From 028ce68c53fb89bc62d0a6476b97a841f457bb5c Mon Sep 17 00:00:00 2001
From: Egon Elbre <egonelbre@gmail.com>
Date: Fri, 13 Mar 2020 17:26:39 +0200
Subject: [PATCH] blas/gonum: improve dgemmParallel performance
MIME-Version: 1.0
Content-Type: text/plain; charset=UTF-8
Content-Transfer-Encoding: 8bit

name                  old time/op  new time/op  delta
DgemmSmSmSm-32         820ns ± 1%   823ns ± 0%     ~     (p=0.127 n=5+5)
DgemmMedMedMed-32      137µs ± 1%   139µs ± 0%   +1.12%  (p=0.008 n=5+5)
DgemmMedLgMed-32       463µs ± 0%   450µs ± 0%   -2.88%  (p=0.008 n=5+5)
DgemmLgLgLg-32        25.0ms ± 1%  24.9ms ± 0%     ~     (p=1.000 n=5+5)

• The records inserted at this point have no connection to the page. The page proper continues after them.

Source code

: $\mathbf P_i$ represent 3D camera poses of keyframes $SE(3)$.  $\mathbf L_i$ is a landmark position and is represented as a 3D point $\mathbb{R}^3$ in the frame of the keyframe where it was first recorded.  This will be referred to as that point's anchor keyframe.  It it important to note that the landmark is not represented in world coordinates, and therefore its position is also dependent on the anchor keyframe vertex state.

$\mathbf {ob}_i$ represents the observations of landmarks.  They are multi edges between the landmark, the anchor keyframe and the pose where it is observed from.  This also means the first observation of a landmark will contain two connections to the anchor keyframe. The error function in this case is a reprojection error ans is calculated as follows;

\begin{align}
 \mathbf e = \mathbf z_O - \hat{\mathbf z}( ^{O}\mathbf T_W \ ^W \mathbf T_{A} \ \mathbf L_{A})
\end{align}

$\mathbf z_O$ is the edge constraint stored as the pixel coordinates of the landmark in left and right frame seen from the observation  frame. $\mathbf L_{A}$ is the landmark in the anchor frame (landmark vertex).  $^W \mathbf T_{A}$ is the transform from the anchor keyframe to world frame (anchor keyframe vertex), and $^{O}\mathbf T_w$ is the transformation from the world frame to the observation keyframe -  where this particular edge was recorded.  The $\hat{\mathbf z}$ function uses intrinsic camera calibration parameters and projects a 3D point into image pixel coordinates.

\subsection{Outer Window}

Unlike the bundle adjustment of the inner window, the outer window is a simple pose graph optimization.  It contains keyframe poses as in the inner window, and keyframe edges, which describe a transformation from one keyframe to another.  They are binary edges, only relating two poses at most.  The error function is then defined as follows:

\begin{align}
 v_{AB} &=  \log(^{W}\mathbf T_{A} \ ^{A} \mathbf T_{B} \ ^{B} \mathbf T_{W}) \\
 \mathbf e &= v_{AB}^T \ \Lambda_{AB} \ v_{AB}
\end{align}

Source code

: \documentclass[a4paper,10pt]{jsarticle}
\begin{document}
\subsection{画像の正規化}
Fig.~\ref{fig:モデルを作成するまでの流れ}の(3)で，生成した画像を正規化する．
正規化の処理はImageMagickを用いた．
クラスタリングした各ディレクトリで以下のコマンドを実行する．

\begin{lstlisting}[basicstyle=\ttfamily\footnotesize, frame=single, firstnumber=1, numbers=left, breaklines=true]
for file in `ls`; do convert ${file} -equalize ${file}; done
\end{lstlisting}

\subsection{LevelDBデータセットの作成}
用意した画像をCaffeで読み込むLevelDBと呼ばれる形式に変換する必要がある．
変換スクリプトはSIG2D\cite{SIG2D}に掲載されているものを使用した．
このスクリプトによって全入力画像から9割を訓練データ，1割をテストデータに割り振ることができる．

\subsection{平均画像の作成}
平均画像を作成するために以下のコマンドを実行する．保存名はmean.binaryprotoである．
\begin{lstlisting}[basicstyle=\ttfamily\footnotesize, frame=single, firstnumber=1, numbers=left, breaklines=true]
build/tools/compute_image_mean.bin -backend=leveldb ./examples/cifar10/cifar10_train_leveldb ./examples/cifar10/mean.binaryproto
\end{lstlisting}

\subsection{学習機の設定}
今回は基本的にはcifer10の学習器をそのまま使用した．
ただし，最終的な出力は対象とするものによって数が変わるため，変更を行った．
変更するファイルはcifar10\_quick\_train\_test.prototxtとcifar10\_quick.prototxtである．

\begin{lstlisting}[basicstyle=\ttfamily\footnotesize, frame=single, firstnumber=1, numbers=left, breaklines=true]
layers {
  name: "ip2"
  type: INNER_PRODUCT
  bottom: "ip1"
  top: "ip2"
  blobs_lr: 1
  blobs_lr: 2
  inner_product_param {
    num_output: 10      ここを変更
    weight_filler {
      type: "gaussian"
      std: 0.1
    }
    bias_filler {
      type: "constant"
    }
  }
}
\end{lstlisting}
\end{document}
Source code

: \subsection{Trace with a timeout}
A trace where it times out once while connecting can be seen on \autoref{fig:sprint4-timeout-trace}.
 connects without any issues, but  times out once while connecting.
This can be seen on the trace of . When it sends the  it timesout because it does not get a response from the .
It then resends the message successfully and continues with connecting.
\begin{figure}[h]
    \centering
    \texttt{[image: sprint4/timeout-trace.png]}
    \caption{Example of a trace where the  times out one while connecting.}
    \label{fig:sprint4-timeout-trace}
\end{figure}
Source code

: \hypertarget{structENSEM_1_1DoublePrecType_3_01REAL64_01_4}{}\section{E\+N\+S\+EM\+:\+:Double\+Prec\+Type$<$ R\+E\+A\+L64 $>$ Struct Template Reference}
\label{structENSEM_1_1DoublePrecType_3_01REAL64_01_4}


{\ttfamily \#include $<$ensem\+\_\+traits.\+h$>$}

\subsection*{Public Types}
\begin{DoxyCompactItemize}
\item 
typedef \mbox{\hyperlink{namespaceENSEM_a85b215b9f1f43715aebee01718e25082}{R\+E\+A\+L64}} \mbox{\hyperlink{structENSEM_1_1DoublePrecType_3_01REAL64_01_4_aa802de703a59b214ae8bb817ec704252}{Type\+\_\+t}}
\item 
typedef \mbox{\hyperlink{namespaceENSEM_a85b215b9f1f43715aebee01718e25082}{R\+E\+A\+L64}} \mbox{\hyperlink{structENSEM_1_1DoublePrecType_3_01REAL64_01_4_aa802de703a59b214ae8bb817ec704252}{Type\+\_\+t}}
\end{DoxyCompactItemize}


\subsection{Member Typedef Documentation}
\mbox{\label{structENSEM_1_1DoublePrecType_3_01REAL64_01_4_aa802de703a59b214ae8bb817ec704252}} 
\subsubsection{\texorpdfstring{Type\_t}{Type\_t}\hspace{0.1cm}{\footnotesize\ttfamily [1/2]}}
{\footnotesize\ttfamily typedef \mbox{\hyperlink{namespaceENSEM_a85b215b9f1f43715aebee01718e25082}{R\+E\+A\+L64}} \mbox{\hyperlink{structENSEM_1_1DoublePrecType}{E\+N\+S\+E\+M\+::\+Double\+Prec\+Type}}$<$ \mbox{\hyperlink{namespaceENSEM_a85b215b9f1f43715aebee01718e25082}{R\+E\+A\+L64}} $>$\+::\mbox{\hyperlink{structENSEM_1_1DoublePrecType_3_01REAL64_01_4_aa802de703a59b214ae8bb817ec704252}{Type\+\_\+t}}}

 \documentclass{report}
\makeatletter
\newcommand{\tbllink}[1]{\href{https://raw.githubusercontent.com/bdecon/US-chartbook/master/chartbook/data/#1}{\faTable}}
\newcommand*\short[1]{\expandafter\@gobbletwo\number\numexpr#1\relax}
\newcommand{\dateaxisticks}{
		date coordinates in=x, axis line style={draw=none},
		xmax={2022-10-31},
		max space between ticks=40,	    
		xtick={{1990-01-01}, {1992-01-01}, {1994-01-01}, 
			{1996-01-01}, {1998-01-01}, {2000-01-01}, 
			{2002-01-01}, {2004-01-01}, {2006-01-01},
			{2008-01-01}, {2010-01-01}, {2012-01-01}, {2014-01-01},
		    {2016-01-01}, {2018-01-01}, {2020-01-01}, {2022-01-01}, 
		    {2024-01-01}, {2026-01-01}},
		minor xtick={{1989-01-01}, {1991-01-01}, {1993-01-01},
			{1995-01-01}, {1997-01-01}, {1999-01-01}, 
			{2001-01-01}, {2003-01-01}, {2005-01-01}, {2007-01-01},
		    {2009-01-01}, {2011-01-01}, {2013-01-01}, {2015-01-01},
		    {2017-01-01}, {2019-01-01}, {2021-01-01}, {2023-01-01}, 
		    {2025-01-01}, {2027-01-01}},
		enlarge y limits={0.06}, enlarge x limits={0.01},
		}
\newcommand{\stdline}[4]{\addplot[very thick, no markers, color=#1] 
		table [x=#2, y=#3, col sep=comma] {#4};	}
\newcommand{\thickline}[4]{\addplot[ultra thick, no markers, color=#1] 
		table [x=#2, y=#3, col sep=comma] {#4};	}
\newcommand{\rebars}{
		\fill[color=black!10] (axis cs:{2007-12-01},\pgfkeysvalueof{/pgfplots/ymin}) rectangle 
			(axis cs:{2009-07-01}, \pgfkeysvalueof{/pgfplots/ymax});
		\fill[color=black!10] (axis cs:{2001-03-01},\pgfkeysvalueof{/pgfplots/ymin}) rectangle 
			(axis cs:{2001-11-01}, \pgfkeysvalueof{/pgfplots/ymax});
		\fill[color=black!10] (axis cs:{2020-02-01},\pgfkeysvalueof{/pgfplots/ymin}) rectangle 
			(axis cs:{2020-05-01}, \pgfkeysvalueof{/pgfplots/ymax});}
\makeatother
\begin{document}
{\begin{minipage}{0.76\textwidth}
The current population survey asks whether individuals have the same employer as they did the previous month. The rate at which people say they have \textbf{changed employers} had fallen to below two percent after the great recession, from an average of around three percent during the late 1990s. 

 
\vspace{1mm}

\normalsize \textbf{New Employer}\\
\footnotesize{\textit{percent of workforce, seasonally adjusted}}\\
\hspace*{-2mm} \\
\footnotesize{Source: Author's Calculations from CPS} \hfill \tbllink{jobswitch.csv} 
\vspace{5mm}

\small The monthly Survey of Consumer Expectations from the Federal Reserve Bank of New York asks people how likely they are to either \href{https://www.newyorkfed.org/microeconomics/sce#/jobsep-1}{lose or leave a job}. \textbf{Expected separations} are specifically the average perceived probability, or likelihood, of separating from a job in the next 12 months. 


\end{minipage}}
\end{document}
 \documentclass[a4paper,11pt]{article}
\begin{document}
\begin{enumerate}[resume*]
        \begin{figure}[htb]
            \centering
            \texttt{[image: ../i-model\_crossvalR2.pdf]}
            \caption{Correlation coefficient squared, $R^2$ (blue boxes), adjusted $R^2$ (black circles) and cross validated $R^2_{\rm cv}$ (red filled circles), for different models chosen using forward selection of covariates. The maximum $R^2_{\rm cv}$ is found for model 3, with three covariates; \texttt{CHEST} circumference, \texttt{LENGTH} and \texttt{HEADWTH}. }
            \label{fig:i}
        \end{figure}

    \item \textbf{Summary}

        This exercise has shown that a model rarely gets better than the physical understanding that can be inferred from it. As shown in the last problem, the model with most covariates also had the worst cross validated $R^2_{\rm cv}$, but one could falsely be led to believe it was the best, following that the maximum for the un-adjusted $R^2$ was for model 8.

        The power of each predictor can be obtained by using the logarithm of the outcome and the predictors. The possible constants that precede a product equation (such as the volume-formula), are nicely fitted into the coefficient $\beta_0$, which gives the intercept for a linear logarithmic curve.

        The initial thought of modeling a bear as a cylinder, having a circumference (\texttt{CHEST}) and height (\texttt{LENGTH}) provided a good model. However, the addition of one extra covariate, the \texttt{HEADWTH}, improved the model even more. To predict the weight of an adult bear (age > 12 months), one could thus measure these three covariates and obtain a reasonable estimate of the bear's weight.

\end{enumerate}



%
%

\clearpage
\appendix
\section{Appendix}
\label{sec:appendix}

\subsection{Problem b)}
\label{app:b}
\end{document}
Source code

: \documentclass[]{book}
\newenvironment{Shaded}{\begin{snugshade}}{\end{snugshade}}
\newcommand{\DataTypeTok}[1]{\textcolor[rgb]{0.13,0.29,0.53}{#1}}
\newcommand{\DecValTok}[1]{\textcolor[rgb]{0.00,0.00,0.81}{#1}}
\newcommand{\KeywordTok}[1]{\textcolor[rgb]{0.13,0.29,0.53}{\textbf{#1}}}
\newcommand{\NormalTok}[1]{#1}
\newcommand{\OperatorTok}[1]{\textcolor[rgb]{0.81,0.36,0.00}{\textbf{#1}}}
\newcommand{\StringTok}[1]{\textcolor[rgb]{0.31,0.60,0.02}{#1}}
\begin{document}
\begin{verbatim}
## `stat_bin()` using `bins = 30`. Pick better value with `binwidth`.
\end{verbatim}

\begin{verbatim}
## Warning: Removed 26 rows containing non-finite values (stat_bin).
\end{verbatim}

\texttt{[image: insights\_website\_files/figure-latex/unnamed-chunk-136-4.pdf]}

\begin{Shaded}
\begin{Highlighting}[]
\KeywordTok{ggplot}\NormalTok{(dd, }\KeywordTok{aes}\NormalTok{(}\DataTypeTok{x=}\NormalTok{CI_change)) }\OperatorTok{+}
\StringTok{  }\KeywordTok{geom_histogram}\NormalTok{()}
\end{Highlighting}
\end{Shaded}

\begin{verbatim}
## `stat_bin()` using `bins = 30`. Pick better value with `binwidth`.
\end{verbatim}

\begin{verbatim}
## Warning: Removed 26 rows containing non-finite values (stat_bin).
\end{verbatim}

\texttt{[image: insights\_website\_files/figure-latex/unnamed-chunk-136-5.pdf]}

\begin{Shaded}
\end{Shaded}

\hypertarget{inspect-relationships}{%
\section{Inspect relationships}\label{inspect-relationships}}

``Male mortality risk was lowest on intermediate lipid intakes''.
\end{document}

DgemmLgSmLg-32         685µs ± 1%   694µs ± 1%   +1.40%  (p=0.008 n=5+5)
DgemmLgLgSm-32         808µs ± 1%   761µs ± 0%   -5.77%  (p=0.008 n=5+5)
DgemmHgHgSm-32        71.7ms ± 0%  68.5ms ± 0%   -4.40%  (p=0.008 n=5+5)
DgemmMedMedMedTNT-32   345µs ±10%   228µs ± 1%  -33.97%  (p=0.008 n=5+5)
DgemmMedMedMedNTT-32   142µs ± 0%   149µs ± 1%   +5.05%  (p=0.008 n=5+5)
DgemmMedMedMedTT-32    584µs ±33%   417µs ± 4%  -28.48%  (p=0.008 n=5+5)
---
 blas/gonum/dgemm.go | 53 +++++++++++++++------------------------------
 blas/gonum/gonum.go |  6 -----
 blas/gonum/sgemm.go | 53 +++++++++++++++------------------------------
 3 files changed, 34 insertions(+), 78 deletions(-)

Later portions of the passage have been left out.